● Exercise:
Once the pictures are set aside, output all the records exactly.

-- Opening Marker --

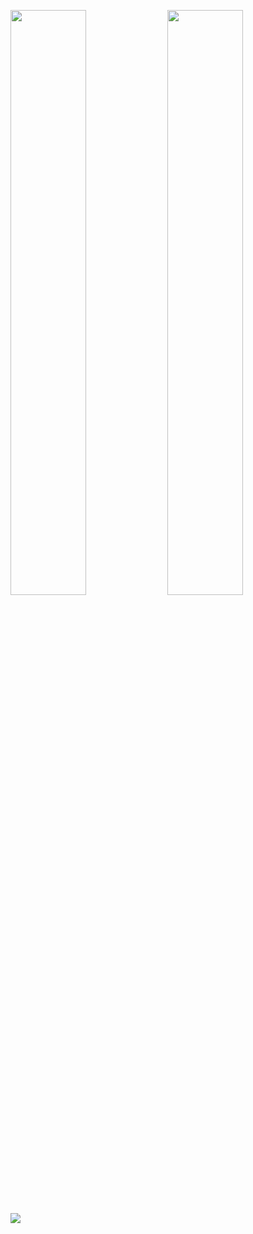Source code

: <p>
  <img width="49%" src="https://github-readme-stats-kidwen.vercel.app/api/top-langs/?username=kidwen&theme=radical&hide_border=true&layout=compact&hide=HTML,SCSS,CSS"/>
  <img width="49%" src="http://github-readme-streak-stats.herokuapp.com?user=kidwen&theme=radical&date_format=%5BY.%5Dn.j&hide_border=true"/>
</p>
<p>
  <img align="center" src="https://profile-counter.glitch.me/kidwen/count.svg"/>
</p>

<!--
**kidwen/kidwen** is a ✨ _special_ ✨ repository because its `README.md` (this file) appears on your GitHub profile.

Here are some ideas to get you started:

- 🔭 I’m currently working on ...
- 🌱 I’m currently learning ...
- 👯 I’m looking to collaborate on ...
- 🤔 I’m looking for help with ...
- 💬 Ask me about ...
- 📫 How to reach me: ...
- 😄 Pronouns: ...
- ⚡ Fun fact: ...
-->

-- Closing Marker --

● Result of this task:
Source code

: <p>
  <img width="49%" src="https://github-readme-stats-kidwen.vercel.app/api/top-langs/?username=kidwen&theme=radical&hide_border=true&layout=compact&hide=HTML,SCSS,CSS"/>
  <img width="49%" src="http://github-readme-streak-stats.herokuapp.com?user=kidwen&theme=radical&date_format=%5BY.%5Dn.j&hide_border=true"/>
</p>
<p>
  <img align="center" src="https://profile-counter.glitch.me/kidwen/count.svg"/>
</p>

<!--
**kidwen/kidwen** is a ✨ _special_ ✨ repository because its `README.md` (this file) appears on your GitHub profile.

Here are some ideas to get you started:

- 🔭 I’m currently working on ...
- 🌱 I’m currently learning ...
- 👯 I’m looking to collaborate on ...
- 🤔 I’m looking for help with ...
- 💬 Ask me about ...
- 📫 How to reach me: ...
- 😄 Pronouns: ...
- ⚡ Fun fact: ...
-->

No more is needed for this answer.